Reality, fantasy, or strategy?

Face reality as it is, not as it was or as you wish it to be.  ~Jack Welch

Reality.  This has been a topic on my mind a lot this past week.  My recent interactions with several clients have been a profound reminder of the challenge to define reality.  The discussion of reality could quickly fall into an endless chasm of varied philosophical thought.  That’s not where I’m going. 

Part of my work includes asking leaders within organizations detailed questions about their view, perspective, opinion, belief, etc. about their organization.  Then I try to piece together everyone’s view and experience into one cohesive picture of reality.  In some circumstances this is easier said than done because the views of reality can be extremely diverse.

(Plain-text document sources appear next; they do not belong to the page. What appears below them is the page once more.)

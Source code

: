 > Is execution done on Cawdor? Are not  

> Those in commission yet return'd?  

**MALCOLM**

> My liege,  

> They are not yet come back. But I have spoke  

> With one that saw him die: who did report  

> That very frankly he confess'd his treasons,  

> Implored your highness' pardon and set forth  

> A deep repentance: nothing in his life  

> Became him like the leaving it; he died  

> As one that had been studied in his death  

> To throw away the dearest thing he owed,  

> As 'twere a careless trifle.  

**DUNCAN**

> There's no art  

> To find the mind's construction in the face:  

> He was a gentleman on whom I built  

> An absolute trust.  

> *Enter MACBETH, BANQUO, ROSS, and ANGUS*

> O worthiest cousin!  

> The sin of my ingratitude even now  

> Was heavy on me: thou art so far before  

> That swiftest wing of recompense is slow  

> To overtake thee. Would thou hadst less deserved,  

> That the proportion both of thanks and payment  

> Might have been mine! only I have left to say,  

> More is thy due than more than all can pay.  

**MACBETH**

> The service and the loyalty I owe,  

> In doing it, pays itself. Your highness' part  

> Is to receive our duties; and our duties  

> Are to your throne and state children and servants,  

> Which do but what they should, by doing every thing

Recently, I’ve had leaders within the same organization describe their current state as everything from solid/sustainable to a crisis.  Another organization’s leaders rated their level of effectiveness on a new project on a 10-point scale from 3 to 10.  I recall a board meeting several years ago where I was the board chair sitting right next to the organization’s leader.  The following morning she called and said, “I think we had consensus on a number of items.”  I said, “I don’t think we reached consensus on anything.”  Two people sat right next to each other in a meeting, then walked out the door with two very different views of reality.

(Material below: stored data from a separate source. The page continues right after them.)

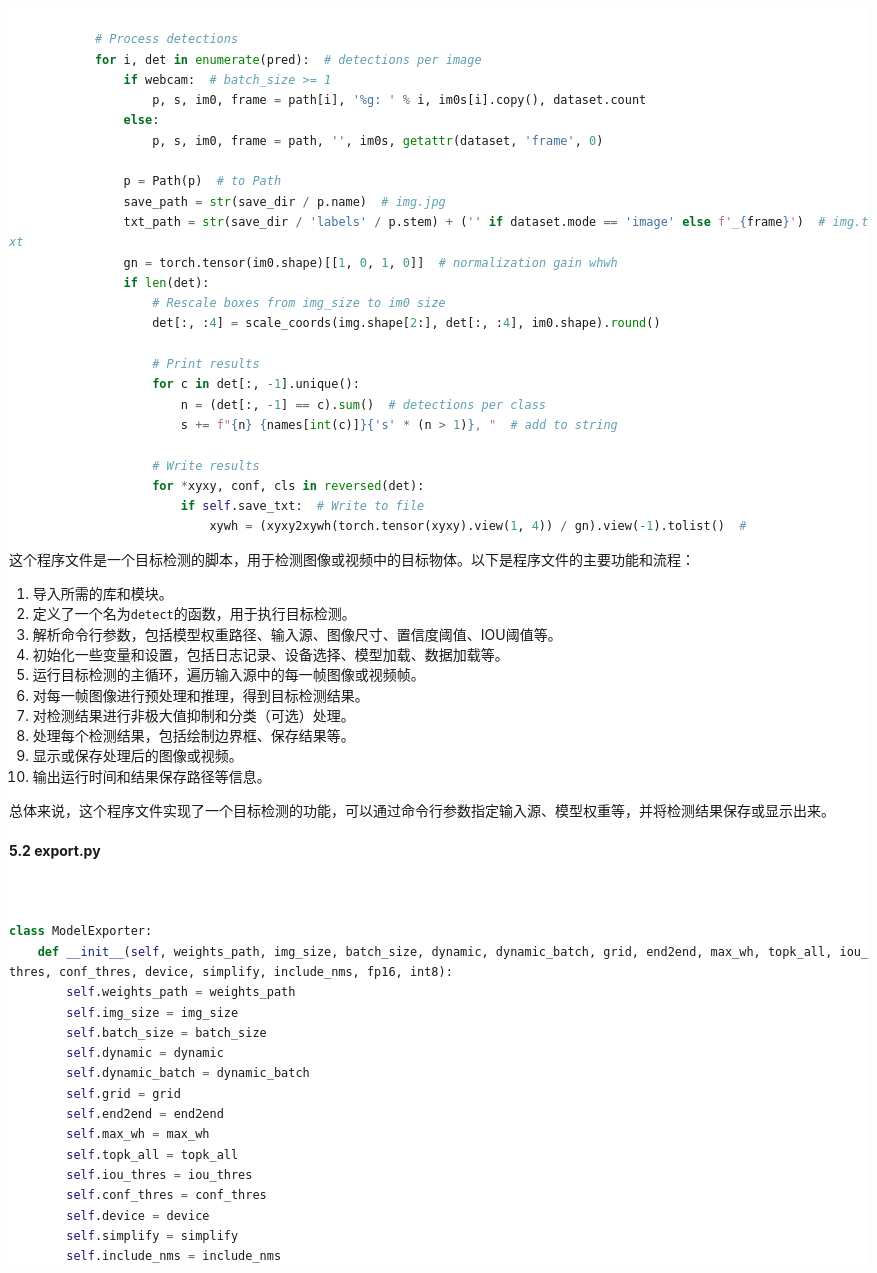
 ```python

            # Process detections
            for i, det in enumerate(pred):  # detections per image
                if webcam:  # batch_size >= 1
                    p, s, im0, frame = path[i], '%g: ' % i, im0s[i].copy(), dataset.count
                else:
                    p, s, im0, frame = path, '', im0s, getattr(dataset, 'frame', 0)

                p = Path(p)  # to Path
                save_path = str(save_dir / p.name)  # img.jpg
                txt_path = str(save_dir / 'labels' / p.stem) + ('' if dataset.mode == 'image' else f'_{frame}')  # img.txt
                gn = torch.tensor(im0.shape)[[1, 0, 1, 0]]  # normalization gain whwh
                if len(det):
                    # Rescale boxes from img_size to im0 size
                    det[:, :4] = scale_coords(img.shape[2:], det[:, :4], im0.shape).round()

                    # Print results
                    for c in det[:, -1].unique():
                        n = (det[:, -1] == c).sum()  # detections per class
                        s += f"{n} {names[int(c)]}{'s' * (n > 1)}, "  # add to string

                    # Write results
                    for *xyxy, conf, cls in reversed(det):
                        if self.save_txt:  # Write to file
                            xywh = (xyxy2xywh(torch.tensor(xyxy).view(1, 4)) / gn).view(-1).tolist()  #
```
这个程序文件是一个目标检测的脚本，用于检测图像或视频中的目标物体。以下是程序文件的主要功能和流程：

1. 导入所需的库和模块。
2. 定义了一个名为`detect`的函数，用于执行目标检测。
3. 解析命令行参数，包括模型权重路径、输入源、图像尺寸、置信度阈值、IOU阈值等。
4. 初始化一些变量和设置，包括日志记录、设备选择、模型加载、数据加载等。
5. 运行目标检测的主循环，遍历输入源中的每一帧图像或视频帧。
6. 对每一帧图像进行预处理和推理，得到目标检测结果。
7. 对检测结果进行非极大值抑制和分类（可选）处理。
8. 处理每个检测结果，包括绘制边界框、保存结果等。
9. 显示或保存处理后的图像或视频。
10. 输出运行时间和结果保存路径等信息。

总体来说，这个程序文件实现了一个目标检测的功能，可以通过命令行参数指定输入源、模型权重等，并将检测结果保存或显示出来。

#### 5.2 export.py

```python


class ModelExporter:
    def __init__(self, weights_path, img_size, batch_size, dynamic, dynamic_batch, grid, end2end, max_wh, topk_all, iou_thres, conf_thres, device, simplify, include_nms, fp16, int8):
        self.weights_path = weights_path
        self.img_size = img_size
        self.batch_size = batch_size
        self.dynamic = dynamic
        self.dynamic_batch = dynamic_batch
        self.grid = grid
        self.end2end = end2end
        self.max_wh = max_wh
        self.topk_all = topk_all
        self.iou_thres = iou_thres
        self.conf_thres = conf_thres
        self.device = device
        self.simplify = simplify
        self.include_nms = include_nms
```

Max De Pree, who I’ve quoted before, said (in 1987), “The first job of a leader is to define reality.”  I’ve been wondering lately if it’s evolved to more than just defining reality.  Because we live in a state of change that is moving at a faster pace than any point in history, reality is not a static state, but a dynamic state with constant twists and turns, false starts, and experimentation.  Is a leader’s job more than defining reality?  Is it also about keeping the organization connected to reality, harnessing reality, and leveraging it for all it’s worth?  By harnessing reality I’m not suggesting that leaders don’t create change or shape the future.  I am suggesting that decisions are being made within the context of an accurate view of reality, not false assumptions or hollow aspirations.

How do you do that?  In real estate the long-time maxim has been “location, location, location.”  In our current state of unbridled change, I’d suggest the maxim for leadership is “listen, listen, listen, communicate, communicate, communicate.”  Leaders must listen more intentionally now than ever before because everything is changing.  No one single person’s view of reality (including their own) is going to be accurate.  The only way to see reality that has constant moving parts is to see it through many different eyes.  That means listen, listen, listen.  Paul Watzlawick said, “The belief that one’s own view of reality is the only reality is the most dangerous of all delusions.”

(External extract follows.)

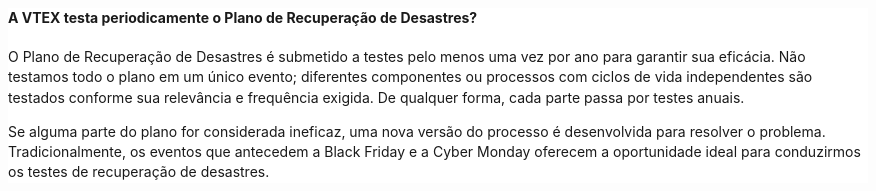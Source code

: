 #### A VTEX testa periodicamente o Plano de Recuperação de Desastres?

O Plano de Recuperação de Desastres é submetido a testes pelo menos uma vez por ano para garantir sua eficácia. Não testamos todo o plano em um único evento; diferentes componentes ou processos com ciclos de vida independentes são testados conforme sua relevância e frequência exigida. De qualquer forma, cada parte passa por testes anuais.

Se alguma parte do plano for considerada ineficaz, uma nova versão do processo é desenvolvida para resolver o problema. Tradicionalmente, os eventos que antecedem a Black Friday e a Cyber Monday oferecem a oportunidade ideal para conduzirmos os testes de recuperação de desastres.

Once you’ve listened, then harness reality by communicating, communicating, communicating.  I think plans are great!  I make a living by helping organizations create plans and they’re an important part of organizational communication.  However, I think we’re all a bit naive if we believe that those plans won’t be fraught with false starts, re-dos, and adjustments.  That’s what it means to be harnessed to reality.  When employees feel the whiplash of a sudden shift in direction, they need to know that the change is not a result of chaos or indecision, but of a discipline to stay connected to reality.
Reality:  We define it by listening (a lot!).  We harness and leverage it by communicating (a lot!).  We stay connected to it by being disciplined (a lot!).

Tell me more!

“Can you tell me more?”  Ask it often.  It is to conversations what fresh-baked bread with soft creamery butter is to a meal.  ~Andrew Sobel & Jerold Panas

Tell me more, tell me more…For those of us who can remember back to 1978, that’s when John Travolta and Olivia Newton-John starred in the musical film Grease.  If you remember the film then you can probably hum the tune of Summer Nightswith the lyrics, “tell me more, tell me more.”

Tell me more…three very simple and powerful words that are used way too rarely.  Those in leadership will frequently say that they believe they need to listen more.  I agree!  However, listening does not include providing a solution, a fix, or a defense.   All of those things require talking and talking is not listening.  The point of listening is for someone to feel heard.  How can we feel heard if our statements are met with a defense or a fix that seems utterly obvious to the person offering it?

One of the hardest things for leaders, especially CEOs, is to just listen, nothing else, just listen.  When an employee is venting about their dislike of a policy or their disenchantment with how leadership is living out the organization’s values, imagine if that CEO said something like, “You sound really frustrated, could you tell me more?”  As opposed to providing a mini three-point sermon as to how that employee’s perspective is totally and absolutely incorrect.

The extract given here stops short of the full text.